Transitioning to Python 3

The Python language, which is not new but continues to gain momentum and users as if it were, has changed remarkably little since it first was released. I don't mean to say that Python hasn't changed; it has grown, gaining functionality and speed, and it's now a hot language in a variety of domains, from data science to test automation to education. But, those who last used Python 15 or 20 years ago would feel that the latest versions of the language are a natural extension and evolution of what they already know.

At the same time, changes to the language—and particularly changes made in Python 3.x—mean that Python 2 programs won't run unmodified in Python 3. This is a known issue, and it was part of the process that Python's BDFL (Benevolent Dictator for Life) Guido van Rossum announced back when the "Python 3000" project was launched years ago. Guido expected it would take time for organizations to move from Python 2 to Python 3, but he also felt that the improvements to the language were necessary.

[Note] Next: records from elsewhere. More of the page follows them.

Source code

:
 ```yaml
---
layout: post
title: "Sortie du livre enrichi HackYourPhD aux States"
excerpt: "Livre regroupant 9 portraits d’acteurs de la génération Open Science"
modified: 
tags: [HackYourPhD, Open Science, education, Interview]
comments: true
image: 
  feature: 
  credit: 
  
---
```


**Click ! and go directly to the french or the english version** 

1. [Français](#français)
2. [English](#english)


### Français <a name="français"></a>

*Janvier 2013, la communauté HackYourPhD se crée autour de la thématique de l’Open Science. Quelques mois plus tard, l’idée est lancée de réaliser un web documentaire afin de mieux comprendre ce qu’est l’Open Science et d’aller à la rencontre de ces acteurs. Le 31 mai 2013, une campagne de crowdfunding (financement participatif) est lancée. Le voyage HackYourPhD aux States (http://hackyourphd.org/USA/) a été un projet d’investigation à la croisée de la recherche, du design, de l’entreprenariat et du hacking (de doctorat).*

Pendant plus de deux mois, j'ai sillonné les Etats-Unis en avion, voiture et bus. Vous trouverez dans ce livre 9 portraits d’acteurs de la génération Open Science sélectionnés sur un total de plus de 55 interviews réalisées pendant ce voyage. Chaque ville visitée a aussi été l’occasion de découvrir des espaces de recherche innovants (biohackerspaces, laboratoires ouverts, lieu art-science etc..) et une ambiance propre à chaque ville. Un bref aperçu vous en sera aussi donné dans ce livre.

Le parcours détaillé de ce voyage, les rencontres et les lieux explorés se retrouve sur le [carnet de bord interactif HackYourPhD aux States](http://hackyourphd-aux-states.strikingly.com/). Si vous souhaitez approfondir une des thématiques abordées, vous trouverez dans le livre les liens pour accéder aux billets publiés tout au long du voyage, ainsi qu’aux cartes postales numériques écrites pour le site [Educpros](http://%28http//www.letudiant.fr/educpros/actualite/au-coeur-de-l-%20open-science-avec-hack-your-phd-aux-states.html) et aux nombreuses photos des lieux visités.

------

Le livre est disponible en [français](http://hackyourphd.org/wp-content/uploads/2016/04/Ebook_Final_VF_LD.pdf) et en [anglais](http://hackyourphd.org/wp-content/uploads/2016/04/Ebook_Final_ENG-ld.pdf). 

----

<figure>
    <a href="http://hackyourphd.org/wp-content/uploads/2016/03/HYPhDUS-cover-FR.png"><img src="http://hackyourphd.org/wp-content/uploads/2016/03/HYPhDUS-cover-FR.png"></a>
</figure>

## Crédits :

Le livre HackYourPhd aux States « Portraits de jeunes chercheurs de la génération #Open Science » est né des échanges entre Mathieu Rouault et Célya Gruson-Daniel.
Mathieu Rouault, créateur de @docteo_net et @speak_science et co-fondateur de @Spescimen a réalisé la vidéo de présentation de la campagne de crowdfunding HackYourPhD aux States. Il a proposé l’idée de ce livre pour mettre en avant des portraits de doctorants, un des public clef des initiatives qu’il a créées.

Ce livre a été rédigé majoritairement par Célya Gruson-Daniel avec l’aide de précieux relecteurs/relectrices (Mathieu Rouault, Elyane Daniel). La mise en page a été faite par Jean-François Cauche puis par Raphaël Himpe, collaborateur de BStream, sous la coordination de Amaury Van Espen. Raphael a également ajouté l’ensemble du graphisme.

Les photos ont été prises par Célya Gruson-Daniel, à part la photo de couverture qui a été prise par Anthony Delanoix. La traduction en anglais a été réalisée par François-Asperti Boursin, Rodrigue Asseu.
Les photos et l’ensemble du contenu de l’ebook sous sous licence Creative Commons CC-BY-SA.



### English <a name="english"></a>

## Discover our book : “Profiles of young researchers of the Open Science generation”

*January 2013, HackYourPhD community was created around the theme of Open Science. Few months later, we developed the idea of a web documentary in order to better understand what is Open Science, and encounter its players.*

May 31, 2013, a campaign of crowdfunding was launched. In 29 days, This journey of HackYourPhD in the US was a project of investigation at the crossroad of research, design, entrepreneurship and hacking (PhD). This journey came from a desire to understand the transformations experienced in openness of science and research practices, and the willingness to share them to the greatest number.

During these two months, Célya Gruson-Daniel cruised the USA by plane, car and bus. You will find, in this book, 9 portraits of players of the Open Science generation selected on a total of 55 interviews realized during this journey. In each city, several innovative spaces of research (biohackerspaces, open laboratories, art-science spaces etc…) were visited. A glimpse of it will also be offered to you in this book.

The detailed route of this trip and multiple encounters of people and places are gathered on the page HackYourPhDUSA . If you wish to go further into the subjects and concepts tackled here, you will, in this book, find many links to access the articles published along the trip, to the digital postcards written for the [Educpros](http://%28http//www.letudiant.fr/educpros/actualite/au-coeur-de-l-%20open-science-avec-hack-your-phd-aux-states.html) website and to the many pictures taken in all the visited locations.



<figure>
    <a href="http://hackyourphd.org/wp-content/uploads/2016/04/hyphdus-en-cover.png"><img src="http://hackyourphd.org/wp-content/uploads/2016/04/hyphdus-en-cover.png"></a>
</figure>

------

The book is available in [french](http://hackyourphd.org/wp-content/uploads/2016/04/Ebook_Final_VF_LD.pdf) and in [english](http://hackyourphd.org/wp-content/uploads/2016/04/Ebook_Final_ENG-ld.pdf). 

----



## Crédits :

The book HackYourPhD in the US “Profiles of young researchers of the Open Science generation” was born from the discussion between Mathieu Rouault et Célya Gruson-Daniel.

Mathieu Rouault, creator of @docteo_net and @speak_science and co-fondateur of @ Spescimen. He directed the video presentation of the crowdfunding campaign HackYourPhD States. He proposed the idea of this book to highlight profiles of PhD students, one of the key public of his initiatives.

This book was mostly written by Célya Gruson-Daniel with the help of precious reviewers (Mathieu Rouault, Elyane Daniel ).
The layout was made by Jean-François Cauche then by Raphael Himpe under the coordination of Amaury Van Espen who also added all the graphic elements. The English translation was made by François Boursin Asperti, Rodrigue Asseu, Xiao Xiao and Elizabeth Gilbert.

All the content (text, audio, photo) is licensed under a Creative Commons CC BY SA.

The good news is that Python 3, which at the time of this writing exists in version 3.5, is indeed better than Python 2. The bad news is that there still are a lot of companies (including many of my training and consulting clients) that still use Python 2.

Why don't they just upgrade? For the most part, it's because the time and effort needed to do so aren't seen as a worthwhile investment of developer resources. Most differences between Python 2 and 3 are easily expressed and understood by people, but the upgrades aren't completely automatic. Moving a large code base from Python 2 to 3 might take days, but it also might take weeks or months.

That said, companies will soon be forced to upgrade, because as of the year 2020, there will be no more support for Python 2. That's a risk many companies aren't going to want to take.

If you have to upgrade, but can't upgrade, that puts you in a terrible spot. However, there is another option: upgrade incrementally, modifying just 1–2 files each week so that they work with both Python 2 and 3. After a number of months of such incremental changes, you'll be able to switch completely to Python 3 with relatively little investment.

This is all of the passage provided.